(Beginning of DATASET EXTRACT)

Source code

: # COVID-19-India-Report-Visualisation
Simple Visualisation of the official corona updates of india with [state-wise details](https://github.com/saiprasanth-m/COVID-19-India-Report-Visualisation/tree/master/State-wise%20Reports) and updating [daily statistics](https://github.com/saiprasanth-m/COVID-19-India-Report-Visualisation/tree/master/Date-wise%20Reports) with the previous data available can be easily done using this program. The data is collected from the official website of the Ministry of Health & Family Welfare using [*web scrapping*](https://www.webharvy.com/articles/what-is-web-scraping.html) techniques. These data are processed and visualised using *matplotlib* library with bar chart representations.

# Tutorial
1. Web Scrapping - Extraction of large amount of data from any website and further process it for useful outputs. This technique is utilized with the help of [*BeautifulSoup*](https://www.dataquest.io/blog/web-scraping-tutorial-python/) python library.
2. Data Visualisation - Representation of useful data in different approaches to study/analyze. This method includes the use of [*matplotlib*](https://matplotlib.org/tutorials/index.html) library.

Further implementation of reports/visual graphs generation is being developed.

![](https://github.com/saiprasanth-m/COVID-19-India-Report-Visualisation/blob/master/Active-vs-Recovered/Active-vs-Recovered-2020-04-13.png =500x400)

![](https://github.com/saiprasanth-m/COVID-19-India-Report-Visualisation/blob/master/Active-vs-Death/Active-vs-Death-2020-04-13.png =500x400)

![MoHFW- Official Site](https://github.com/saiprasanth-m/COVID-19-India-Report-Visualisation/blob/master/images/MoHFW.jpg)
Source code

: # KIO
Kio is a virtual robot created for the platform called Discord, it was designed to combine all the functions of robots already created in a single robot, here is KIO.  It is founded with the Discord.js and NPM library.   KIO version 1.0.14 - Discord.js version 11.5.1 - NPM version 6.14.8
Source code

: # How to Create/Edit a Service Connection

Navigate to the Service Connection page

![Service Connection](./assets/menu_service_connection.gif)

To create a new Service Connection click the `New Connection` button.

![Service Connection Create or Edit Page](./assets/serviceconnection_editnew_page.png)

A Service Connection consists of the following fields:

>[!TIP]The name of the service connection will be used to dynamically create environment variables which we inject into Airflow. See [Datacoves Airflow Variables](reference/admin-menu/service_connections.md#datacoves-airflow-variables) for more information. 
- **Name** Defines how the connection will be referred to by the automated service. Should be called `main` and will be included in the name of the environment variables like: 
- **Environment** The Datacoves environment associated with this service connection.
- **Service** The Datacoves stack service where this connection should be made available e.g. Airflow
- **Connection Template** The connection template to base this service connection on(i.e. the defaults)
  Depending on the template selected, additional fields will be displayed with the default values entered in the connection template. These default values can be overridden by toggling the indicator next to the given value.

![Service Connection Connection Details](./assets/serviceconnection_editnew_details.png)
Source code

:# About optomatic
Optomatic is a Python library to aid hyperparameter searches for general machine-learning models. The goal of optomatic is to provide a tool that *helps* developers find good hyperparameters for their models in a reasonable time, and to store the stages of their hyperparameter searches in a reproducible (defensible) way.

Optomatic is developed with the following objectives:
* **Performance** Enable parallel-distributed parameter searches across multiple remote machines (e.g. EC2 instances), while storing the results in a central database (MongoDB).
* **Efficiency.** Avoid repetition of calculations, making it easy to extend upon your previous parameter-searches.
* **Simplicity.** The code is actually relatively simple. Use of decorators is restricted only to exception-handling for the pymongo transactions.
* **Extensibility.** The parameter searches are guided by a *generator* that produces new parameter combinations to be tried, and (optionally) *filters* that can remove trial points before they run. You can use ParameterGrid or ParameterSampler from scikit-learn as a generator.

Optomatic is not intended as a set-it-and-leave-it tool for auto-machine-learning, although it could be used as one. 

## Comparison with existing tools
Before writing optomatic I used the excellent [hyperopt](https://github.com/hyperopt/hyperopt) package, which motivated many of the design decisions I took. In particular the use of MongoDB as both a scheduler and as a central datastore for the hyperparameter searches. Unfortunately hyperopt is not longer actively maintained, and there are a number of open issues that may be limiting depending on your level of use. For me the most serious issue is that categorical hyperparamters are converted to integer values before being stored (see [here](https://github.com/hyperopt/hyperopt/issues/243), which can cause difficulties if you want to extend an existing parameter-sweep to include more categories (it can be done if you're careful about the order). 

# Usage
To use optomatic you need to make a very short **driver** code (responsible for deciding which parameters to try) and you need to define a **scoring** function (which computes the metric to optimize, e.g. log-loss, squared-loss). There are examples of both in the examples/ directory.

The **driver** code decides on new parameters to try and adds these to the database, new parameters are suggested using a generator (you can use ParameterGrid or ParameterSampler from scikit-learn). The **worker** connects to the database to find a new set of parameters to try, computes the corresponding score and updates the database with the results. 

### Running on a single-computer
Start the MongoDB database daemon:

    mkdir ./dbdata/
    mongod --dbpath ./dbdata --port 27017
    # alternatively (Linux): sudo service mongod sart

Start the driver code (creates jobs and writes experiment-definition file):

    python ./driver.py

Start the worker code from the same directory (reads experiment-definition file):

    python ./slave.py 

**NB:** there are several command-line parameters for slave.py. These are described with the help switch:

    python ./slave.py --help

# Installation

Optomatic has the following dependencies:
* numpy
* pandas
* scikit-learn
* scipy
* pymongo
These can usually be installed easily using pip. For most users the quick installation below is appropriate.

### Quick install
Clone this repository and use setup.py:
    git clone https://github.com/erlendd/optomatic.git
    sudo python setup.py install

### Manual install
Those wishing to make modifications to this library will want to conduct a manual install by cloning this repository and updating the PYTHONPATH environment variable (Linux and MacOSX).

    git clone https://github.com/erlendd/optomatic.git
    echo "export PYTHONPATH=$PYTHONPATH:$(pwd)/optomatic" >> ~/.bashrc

(End of DATASET EXTRACT)

_TASK INSTRUCTIONS_
Copy out each line of the entries that holds "developed".

_SOLUTION_
Further implementation of reports/visual graphs generation is being developed.
Optomatic is developed with the following objectives:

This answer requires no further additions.